Operation
- Locale: Lincoln, England
- Open: 8 September 1882
- Close: 22 July 1905
- Status: Closed

Infrastructure
- Track gauge: 4 ft 8+1⁄2 in (1,435 mm)
- Propulsion system: Horse

Statistics
- Route length: 1.75 miles (2.82 km)

= Lincoln Tramways Company =

Defunct Company of tramway services in England

Lincoln Tramways Company operated a horse-drawn tramway service in Lincoln, England, between 1882 and 1905.

==History==

The tramway company was established in 1880 with share capital of £20,000. The company had ambitions for a substantial network of lines, but in the event, the only line constructed was from Bracebridge to St. Benedict's Square, along Newark Road and High Road. The depot was on the corner of Newark Road and Ellison Street at and became known locally as Tram Stables.

Major General Hutchinson from the Board of Trade inspected the system on 6 September 1882 and following minor adjustments to the track in the High Street, it opened 2 days later, on 8 September 1882.

The journey between St Benedict's Square and Bracebridge was covered in 20 minutes, and consisted of two stages of one penny each (Cranwell House, near St. Botoph's Church, being the intermediate point).

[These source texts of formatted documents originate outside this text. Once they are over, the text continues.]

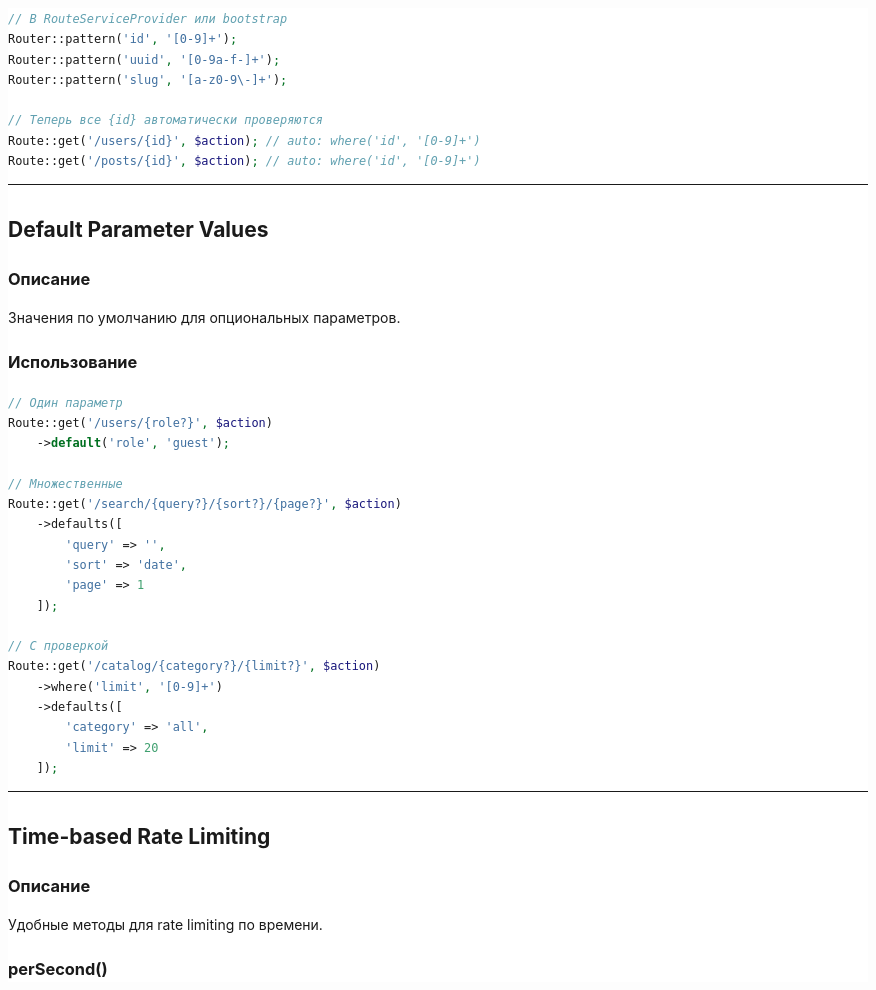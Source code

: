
 ```php
// В RouteServiceProvider или bootstrap
Router::pattern('id', '[0-9]+');
Router::pattern('uuid', '[0-9a-f-]+');
Router::pattern('slug', '[a-z0-9\-]+');

// Теперь все {id} автоматически проверяются
Route::get('/users/{id}', $action); // auto: where('id', '[0-9]+')
Route::get('/posts/{id}', $action); // auto: where('id', '[0-9]+')
```

---

## Default Parameter Values

### Описание

Значения по умолчанию для опциональных параметров.

### Использование

```php
// Один параметр
Route::get('/users/{role?}', $action)
    ->default('role', 'guest');

// Множественные
Route::get('/search/{query?}/{sort?}/{page?}', $action)
    ->defaults([
        'query' => '',
        'sort' => 'date',
        'page' => 1
    ]);

// С проверкой
Route::get('/catalog/{category?}/{limit?}', $action)
    ->where('limit', '[0-9]+')
    ->defaults([
        'category' => 'all',
        'limit' => 20
    ]);
```

---

## Time-based Rate Limiting

### Описание

Удобные методы для rate limiting по времени.

### perSecond()
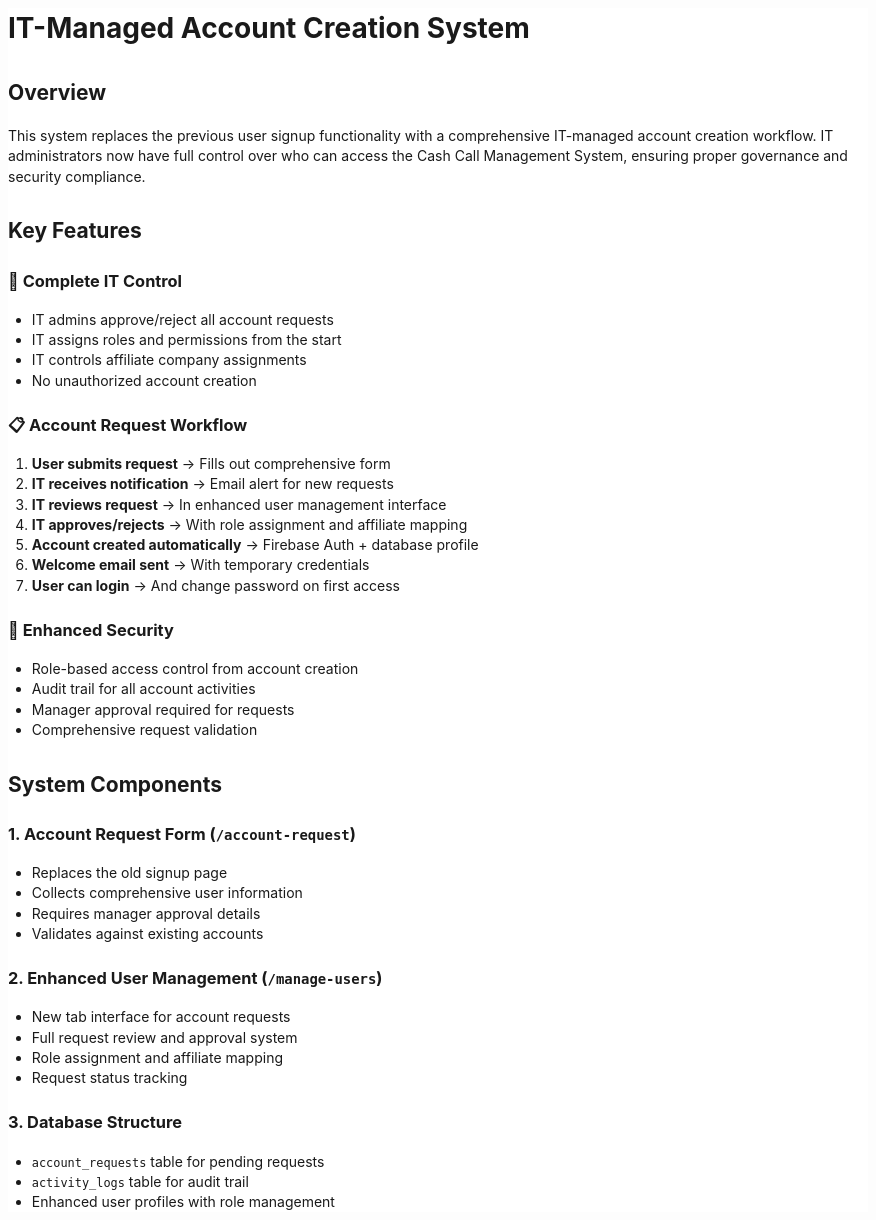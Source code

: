 # IT-Managed Account Creation System

## Overview

This system replaces the previous user signup functionality with a comprehensive IT-managed account creation workflow. IT administrators now have full control over who can access the Cash Call Management System, ensuring proper governance and security compliance.

## Key Features

### 🔐 **Complete IT Control**
- IT admins approve/reject all account requests
- IT assigns roles and permissions from the start
- IT controls affiliate company assignments
- No unauthorized account creation

### 📋 **Account Request Workflow**
1. **User submits request** → Fills out comprehensive form
2. **IT receives notification** → Email alert for new requests
3. **IT reviews request** → In enhanced user management interface
4. **IT approves/rejects** → With role assignment and affiliate mapping
5. **Account created automatically** → Firebase Auth + database profile
6. **Welcome email sent** → With temporary credentials
7. **User can login** → And change password on first access

### 🎯 **Enhanced Security**
- Role-based access control from account creation
- Audit trail for all account activities
- Manager approval required for requests
- Comprehensive request validation

## System Components

### 1. **Account Request Form** (`/account-request`)
- Replaces the old signup page
- Collects comprehensive user information
- Requires manager approval details
- Validates against existing accounts

### 2. **Enhanced User Management** (`/manage-users`)
- New tab interface for account requests
- Full request review and approval system
- Role assignment and affiliate mapping
- Request status tracking

### 3. **Database Structure**
- `account_requests` table for pending requests
- `activity_logs` table for audit trail
- Enhanced user profiles with role management
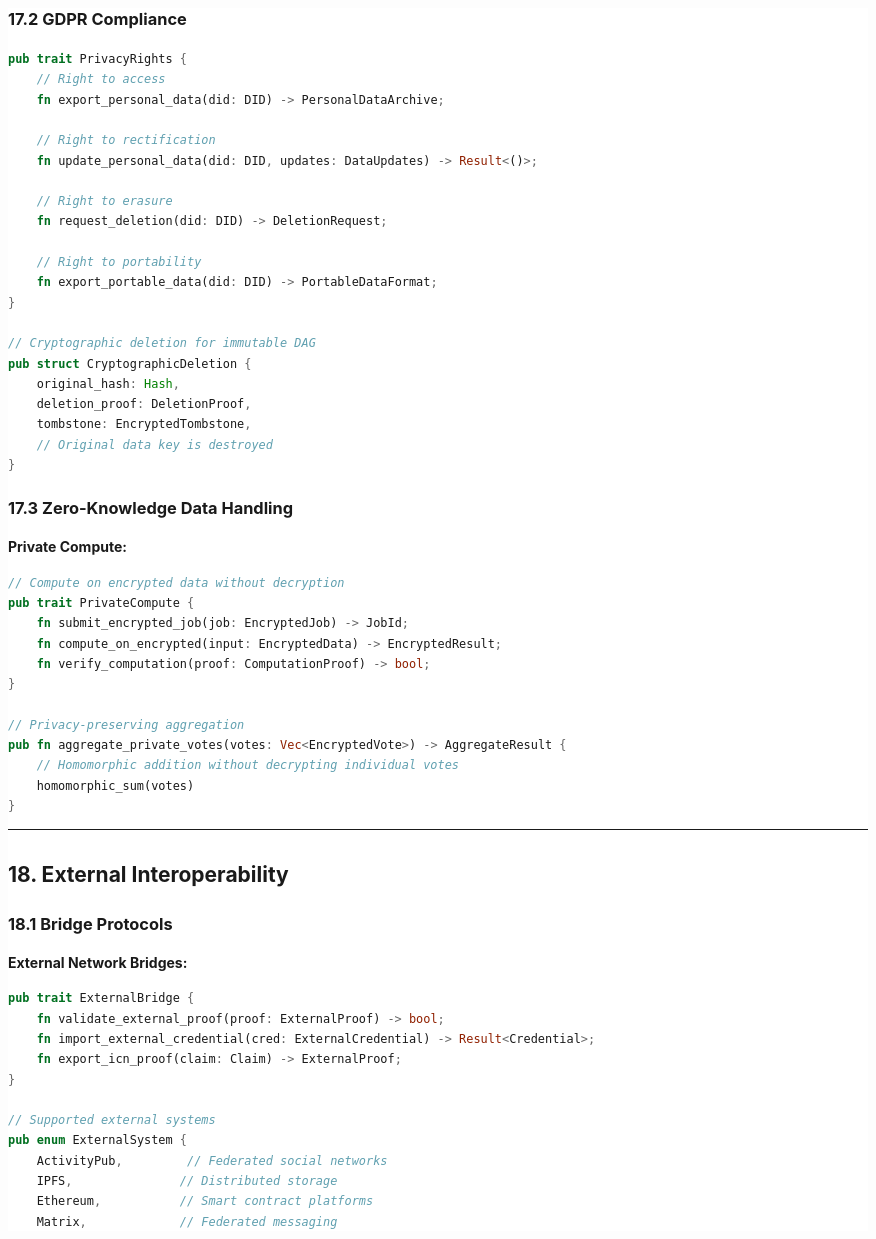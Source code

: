 ### 17.2 GDPR Compliance

```rust
pub trait PrivacyRights {
    // Right to access
    fn export_personal_data(did: DID) -> PersonalDataArchive;
    
    // Right to rectification  
    fn update_personal_data(did: DID, updates: DataUpdates) -> Result<()>;
    
    // Right to erasure
    fn request_deletion(did: DID) -> DeletionRequest;
    
    // Right to portability
    fn export_portable_data(did: DID) -> PortableDataFormat;
}

// Cryptographic deletion for immutable DAG
pub struct CryptographicDeletion {
    original_hash: Hash,
    deletion_proof: DeletionProof,
    tombstone: EncryptedTombstone,
    // Original data key is destroyed
}
```

### 17.3 Zero-Knowledge Data Handling

**Private Compute:**
```rust
// Compute on encrypted data without decryption
pub trait PrivateCompute {
    fn submit_encrypted_job(job: EncryptedJob) -> JobId;
    fn compute_on_encrypted(input: EncryptedData) -> EncryptedResult;
    fn verify_computation(proof: ComputationProof) -> bool;
}

// Privacy-preserving aggregation
pub fn aggregate_private_votes(votes: Vec<EncryptedVote>) -> AggregateResult {
    // Homomorphic addition without decrypting individual votes
    homomorphic_sum(votes)
}
```

---

## 18. External Interoperability

### 18.1 Bridge Protocols

**External Network Bridges:**
```rust
pub trait ExternalBridge {
    fn validate_external_proof(proof: ExternalProof) -> bool;
    fn import_external_credential(cred: ExternalCredential) -> Result<Credential>;
    fn export_icn_proof(claim: Claim) -> ExternalProof;
}

// Supported external systems
pub enum ExternalSystem {
    ActivityPub,         // Federated social networks
    IPFS,               // Distributed storage
    Ethereum,           // Smart contract platforms
    Matrix,             // Federated messaging
```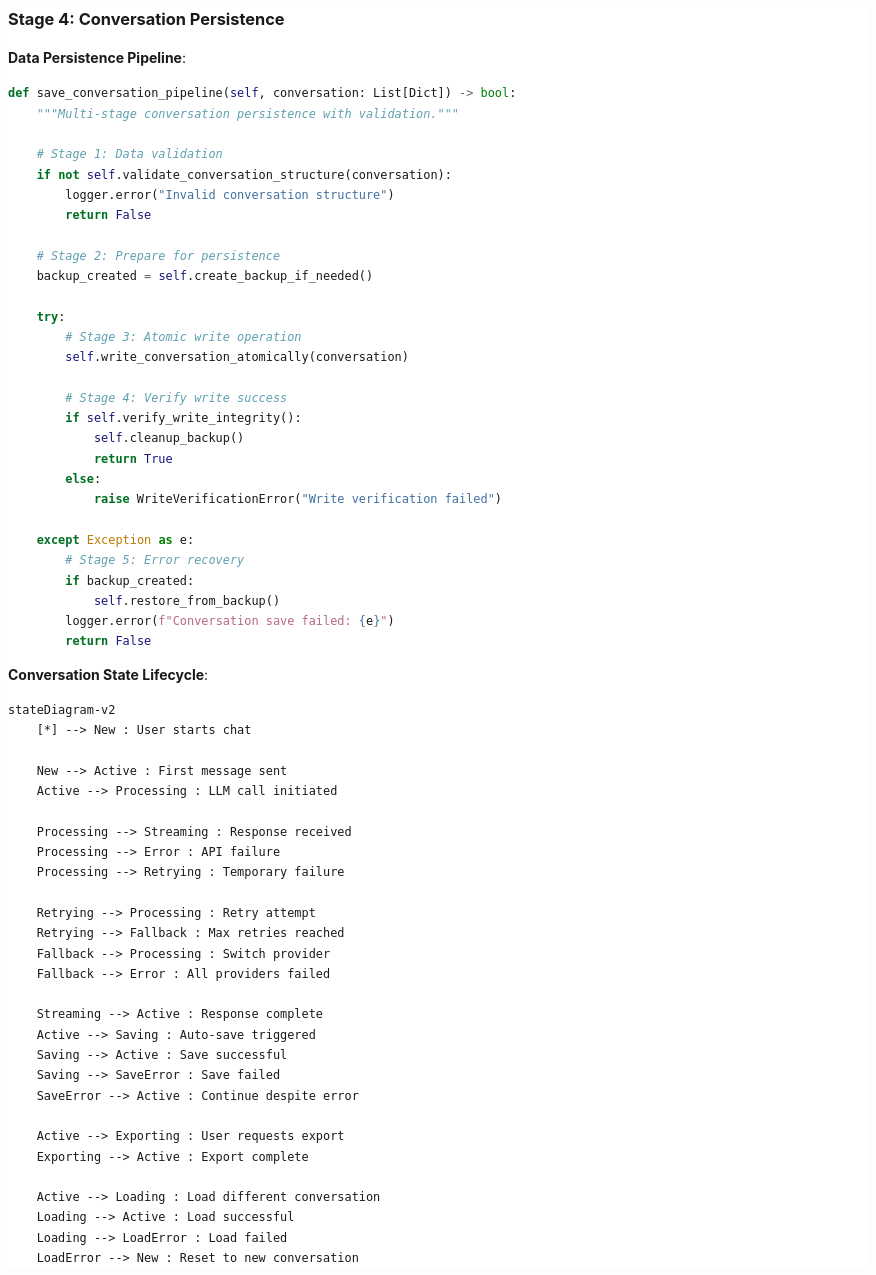 ### Stage 4: Conversation Persistence

**Data Persistence Pipeline**:
```python
def save_conversation_pipeline(self, conversation: List[Dict]) -> bool:
    """Multi-stage conversation persistence with validation."""
    
    # Stage 1: Data validation
    if not self.validate_conversation_structure(conversation):
        logger.error("Invalid conversation structure")
        return False
    
    # Stage 2: Prepare for persistence
    backup_created = self.create_backup_if_needed()
    
    try:
        # Stage 3: Atomic write operation
        self.write_conversation_atomically(conversation)
        
        # Stage 4: Verify write success
        if self.verify_write_integrity():
            self.cleanup_backup()
            return True
        else:
            raise WriteVerificationError("Write verification failed")
            
    except Exception as e:
        # Stage 5: Error recovery
        if backup_created:
            self.restore_from_backup()
        logger.error(f"Conversation save failed: {e}")
        return False
```

**Conversation State Lifecycle**:
```mermaid
stateDiagram-v2
    [*] --> New : User starts chat
    
    New --> Active : First message sent
    Active --> Processing : LLM call initiated
    
    Processing --> Streaming : Response received
    Processing --> Error : API failure
    Processing --> Retrying : Temporary failure
    
    Retrying --> Processing : Retry attempt
    Retrying --> Fallback : Max retries reached
    Fallback --> Processing : Switch provider
    Fallback --> Error : All providers failed
    
    Streaming --> Active : Response complete
    Active --> Saving : Auto-save triggered
    Saving --> Active : Save successful
    Saving --> SaveError : Save failed
    SaveError --> Active : Continue despite error
    
    Active --> Exporting : User requests export
    Exporting --> Active : Export complete
    
    Active --> Loading : Load different conversation
    Loading --> Active : Load successful
    Loading --> LoadError : Load failed
    LoadError --> New : Reset to new conversation
```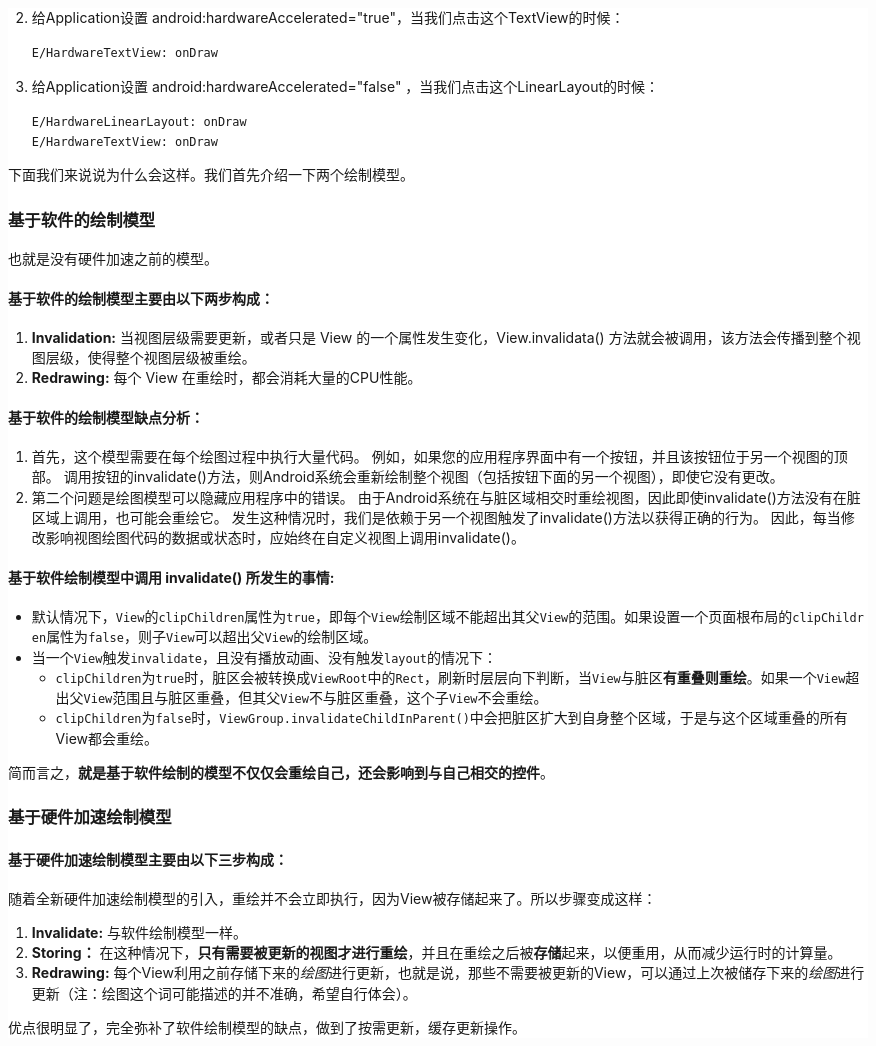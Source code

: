 2. 给Application设置 android:hardwareAccelerated="true"，当我们点击这个TextView的时候：

   ```shell
   E/HardwareTextView: onDraw
   ```

3. 给Application设置 android:hardwareAccelerated="false" ，当我们点击这个LinearLayout的时候：

   ```ko
   E/HardwareLinearLayout: onDraw
   E/HardwareTextView: onDraw
   ```

   

下面我们来说说为什么会这样。我们首先介绍一下两个绘制模型。

### 基于软件的绘制模型

也就是没有硬件加速之前的模型。

#### 基于软件的绘制模型主要由以下两步构成：

1. **Invalidation:** 当视图层级需要更新，或者只是 View 的一个属性发生变化，View.invalidata() 方法就会被调用，该方法会传播到整个视图层级，使得整个视图层级被重绘。
2. **Redrawing:** 每个 View 在重绘时，都会消耗大量的CPU性能。

#### 基于软件的绘制模型缺点分析：

1. 首先，这个模型需要在每个绘图过程中执行大量代码。 例如，如果您的应用程序界面中有一个按钮，并且该按钮位于另一个视图的顶部。 调用按钮的invalidate()方法，则Android系统会重新绘制整个视图（包括按钮下面的另一个视图），即使它没有更改。
2. 第二个问题是绘图模型可以隐藏应用程序中的错误。 由于Android系统在与脏区域相交时重绘视图，因此即使invalidate()方法没有在脏区域上调用，也可能会重绘它。 发生这种情况时，我们是依赖于另一个视图触发了invalidate()方法以获得正确的行为。 因此，每当修改影响视图绘图代码的数据或状态时，应始终在自定义视图上调用invalidate()。

#### 基于软件绘制模型中调用 invalidate() 所发生的事情:

- 默认情况下，`View`的`clipChildren`属性为`true`，即每个`View`绘制区域不能超出其父`View`的范围。如果设置一个页面根布局的`clipChildren`属性为`false`，则子`View`可以超出父`View`的绘制区域。
- 当一个`View`触发`invalidate`，且没有播放动画、没有触发`layout`的情况下：
  - `clipChildren`为`true`时，脏区会被转换成`ViewRoot`中的`Rect`，刷新时层层向下判断，当`View`与脏区**有重叠则重绘**。如果一个`View`超出父`View`范围且与脏区重叠，但其父`View`不与脏区重叠，这个子`View`不会重绘。
  - `clipChildren`为`false`时，`ViewGroup.invalidateChildInParent()`中会把脏区扩大到自身整个区域，于是与这个区域重叠的所有View都会重绘。

简而言之，**就是基于软件绘制的模型不仅仅会重绘自己，还会影响到与自己相交的控件**。

### 基于硬件加速绘制模型

#### 基于硬件加速绘制模型主要由以下三步构成：

随着全新硬件加速绘制模型的引入，重绘并不会立即执行，因为View被存储起来了。所以步骤变成这样：

1. **Invalidate:** 与软件绘制模型一样。
2. **Storing：** 在这种情况下，**只有需要被更新的视图才进行重绘**，并且在重绘之后被**存储**起来，以便重用，从而减少运行时的计算量。
3. **Redrawing:** 每个View利用之前存储下来的*绘图*进行更新，也就是说，那些不需要被更新的View，可以通过上次被储存下来的*绘图*进行更新（注：绘图这个词可能描述的并不准确，希望自行体会）。

优点很明显了，完全弥补了软件绘制模型的缺点，做到了按需更新，缓存更新操作。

In 1901 the directors of the company introduced half-penny fares for workmen, which brought about a dramatic increase in patronage.

==Vehicles==

There were 10 tramcars according to an inventory of 1903. All were single horse operated except for 7 and 8 on busy days which could be operated by a pair. No's 7 and 8 are believed to have been purchased second hand from Gravesend in 1899.
- No.1. Ashbury's 1882, 16 seats
- No.2. Ashbury's 1882, 16 seats
- No.3. Ashbury's 1883, 16 seats
- No.4. Ashbury's 1883, 22 seats
- No.5. Ashbury's 1884, 22 seats
- No.6. Ashbury's 1885, 22 seats
- No.7. Company's make, 1899, toastrack, 32 seats
- No.8. Company's make, 1889, toastrack, 32 seats
- No.9. Falcon Engine & Car Works 1900, 18 seats
- No.10. Falcon Engine & Car Works 1900, 18 seats

==Closure==

The system was taken over by the Lincoln Corporation Tramways, a company formed by the Lincoln Corporation for the purpose of modernising the tramway. The system was bought by the Lincoln Corporation in July 1904 for the sum of £10,488 , and the last horse tram ran on 22 July 1905, the system then being closed for reconstruction. The running of the last horse tram attracted a large crowd and the tramcar was specially decorated for the occasion.

On 25 July 1905, the unusable assets of the company were put up for auction. Seven tramcars and 22 horses were auctioned. There is a story that one of the horses was bought by a cab owner in Nottingham who later sold it as each time it reached the tram lines in Nottingham, it would turn and follow them!